Work instructions: Exact copy, pictures excluded: output the lines from the opening of the entries through the line bearing "- External Cheat support".

*** Data supplied

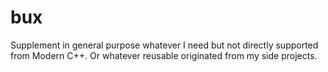 # bux
Supplement in general purpose whatever I need but not directly supported from Modern C++. Or whatever reusable originated from my side projects. 
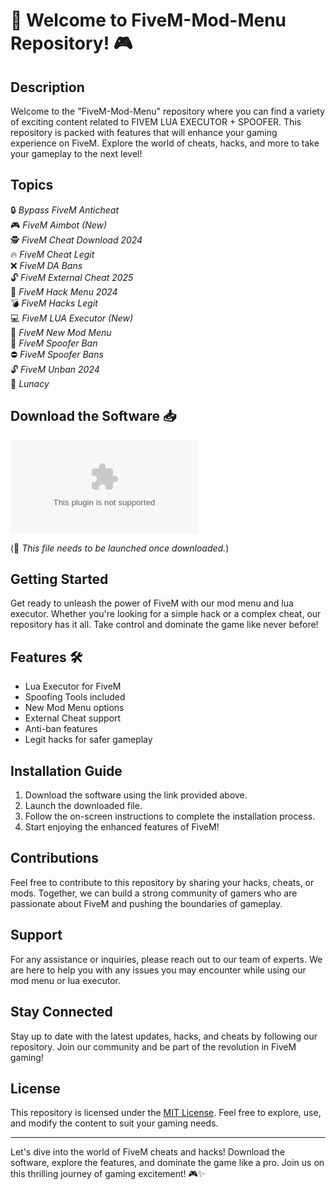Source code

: # 🚀 Welcome to FiveM-Mod-Menu Repository! 🎮

## Description
Welcome to the "FiveM-Mod-Menu" repository where you can find a variety of exciting content related to FIVEM LUA EXECUTOR + SPOOFER. This repository is packed with features that will enhance your gaming experience on FiveM. Explore the world of cheats, hacks, and more to take your gameplay to the next level!

## Topics
🔒 *Bypass FiveM Anticheat*  
🎮 *FiveM Aimbot (New)*  
🕵️ *FiveM Cheat Download 2024*  
🔥 *FiveM Cheat Legit*  
❌ *FiveM DA Bans*  
🔓 *FiveM External Cheat 2025*  
🎯 *FiveM Hack Menu 2024*  
💣 *FiveM Hacks Legit*  
💻 *FiveM LUA Executor (New)*  
📡 *FiveM New Mod Menu*  
🧪 *FiveM Spoofer Ban*  
⛔ *FiveM Spoofer Bans*  
🔓 *FiveM Unban 2024*  
🌌 *Lunacy*

## Download the Software 📥
[![Download Here](https://github.com/EXPL01T4ND0/FiveM-Mod-Menu/releases/download/v1.0/Release_x64.zip)](https://github.com/EXPL01T4ND0/FiveM-Mod-Menu/releases/download/v1.0/Release_x64.zip)

(🔺 *This file needs to be launched once downloaded.*)

## Getting Started
Get ready to unleash the power of FiveM with our mod menu and lua executor. Whether you're looking for a simple hack or a complex cheat, our repository has it all. Take control and dominate the game like never before!

## Features 🛠️
- Lua Executor for FiveM
- Spoofing Tools included
- New Mod Menu options
- External Cheat support
- Anti-ban features
- Legit hacks for safer gameplay

## Installation Guide
1. Download the software using the link provided above.
2. Launch the downloaded file.
3. Follow the on-screen instructions to complete the installation process.
4. Start enjoying the enhanced features of FiveM!

## Contributions
Feel free to contribute to this repository by sharing your hacks, cheats, or mods. Together, we can build a strong community of gamers who are passionate about FiveM and pushing the boundaries of gameplay.

## Support
For any assistance or inquiries, please reach out to our team of experts. We are here to help you with any issues you may encounter while using our mod menu or lua executor.

## Stay Connected
Stay up to date with the latest updates, hacks, and cheats by following our repository. Join our community and be part of the revolution in FiveM gaming!

## License
This repository is licensed under the [MIT License](https://github.com/EXPL01T4ND0/FiveM-Mod-Menu/releases/download/v1.0/Release_x64.zip). Feel free to explore, use, and modify the content to suit your gaming needs.

---

Let's dive into the world of FiveM cheats and hacks! Download the software, explore the features, and dominate the game like a pro. Join us on this thrilling journey of gaming excitement! 🎮✨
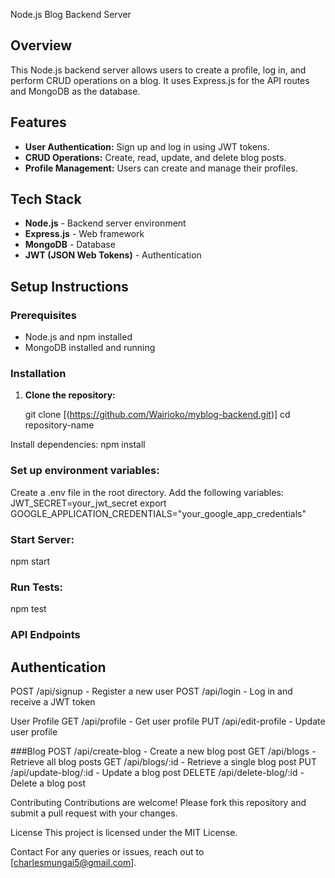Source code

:  Node.js Blog Backend Server

## Overview
This Node.js backend server allows users to create a profile, log in, and perform CRUD operations on a blog. It uses Express.js for the API routes and MongoDB as the database.

## Features
- **User Authentication:** Sign up and log in using JWT tokens.
- **CRUD Operations:** Create, read, update, and delete blog posts.
- **Profile Management:** Users can create and manage their profiles.

## Tech Stack
- **Node.js** - Backend server environment
- **Express.js** - Web framework
- **MongoDB** - Database
- **JWT (JSON Web Tokens)** - Authentication

## Setup Instructions

### Prerequisites
- Node.js and npm installed
- MongoDB installed and running

### Installation
1. **Clone the repository:**
   
   git clone [(https://github.com/Wairioko/myblog-backend.git)]
   cd repository-name
   
Install dependencies:
npm install


### Set up environment variables:

Create a .env file in the root directory.
Add the following variables:
JWT_SECRET=your_jwt_secret
export GOOGLE_APPLICATION_CREDENTIALS="your_google_app_credentials"


### Start Server:
npm start


### Run Tests:
npm test

### API Endpoints
## Authentication

POST /api/signup - Register a new user
POST /api/login - Log in and receive a JWT token

User Profile
GET /api/profile - Get user profile
PUT /api/edit-profile - Update user profile



###Blog
POST /api/create-blog - Create a new blog post
GET /api/blogs - Retrieve all blog posts
GET /api/blogs/:id - Retrieve a single blog post
PUT /api/update-blog/:id - Update a blog post
DELETE /api/delete-blog/:id - Delete a blog post



Contributing
Contributions are welcome! Please fork this repository and submit a pull request with your changes.

License
This project is licensed under the MIT License.

Contact
For any queries or issues, reach out to [charlesmungai5@gmail.com].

******

Task answer:
 # bux
Supplement in general purpose whatever I need but not directly supported from Modern C++. Or whatever reusable originated from my side projects. 
Source code

: # 🚀 Welcome to FiveM-Mod-Menu Repository! 🎮

## Description
Welcome to the "FiveM-Mod-Menu" repository where you can find a variety of exciting content related to FIVEM LUA EXECUTOR + SPOOFER. This repository is packed with features that will enhance your gaming experience on FiveM. Explore the world of cheats, hacks, and more to take your gameplay to the next level!

## Topics
🔒 *Bypass FiveM Anticheat*  
🎮 *FiveM Aimbot (New)*  
🕵️ *FiveM Cheat Download 2024*  
🔥 *FiveM Cheat Legit*  
❌ *FiveM DA Bans*  
🔓 *FiveM External Cheat 2025*  
🎯 *FiveM Hack Menu 2024*  
💣 *FiveM Hacks Legit*  
💻 *FiveM LUA Executor (New)*  
📡 *FiveM New Mod Menu*  
🧪 *FiveM Spoofer Ban*  
⛔ *FiveM Spoofer Bans*  
🔓 *FiveM Unban 2024*  
🌌 *Lunacy*

## Download the Software 📥
[![Download Here](https://github.com/EXPL01T4ND0/FiveM-Mod-Menu/releases/download/v1.0/Release_x64.zip)](https://github.com/EXPL01T4ND0/FiveM-Mod-Menu/releases/download/v1.0/Release_x64.zip)

(🔺 *This file needs to be launched once downloaded.*)

## Getting Started
Get ready to unleash the power of FiveM with our mod menu and lua executor. Whether you're looking for a simple hack or a complex cheat, our repository has it all. Take control and dominate the game like never before!

## Features 🛠️
- Lua Executor for FiveM
- Spoofing Tools included
- New Mod Menu options
- External Cheat support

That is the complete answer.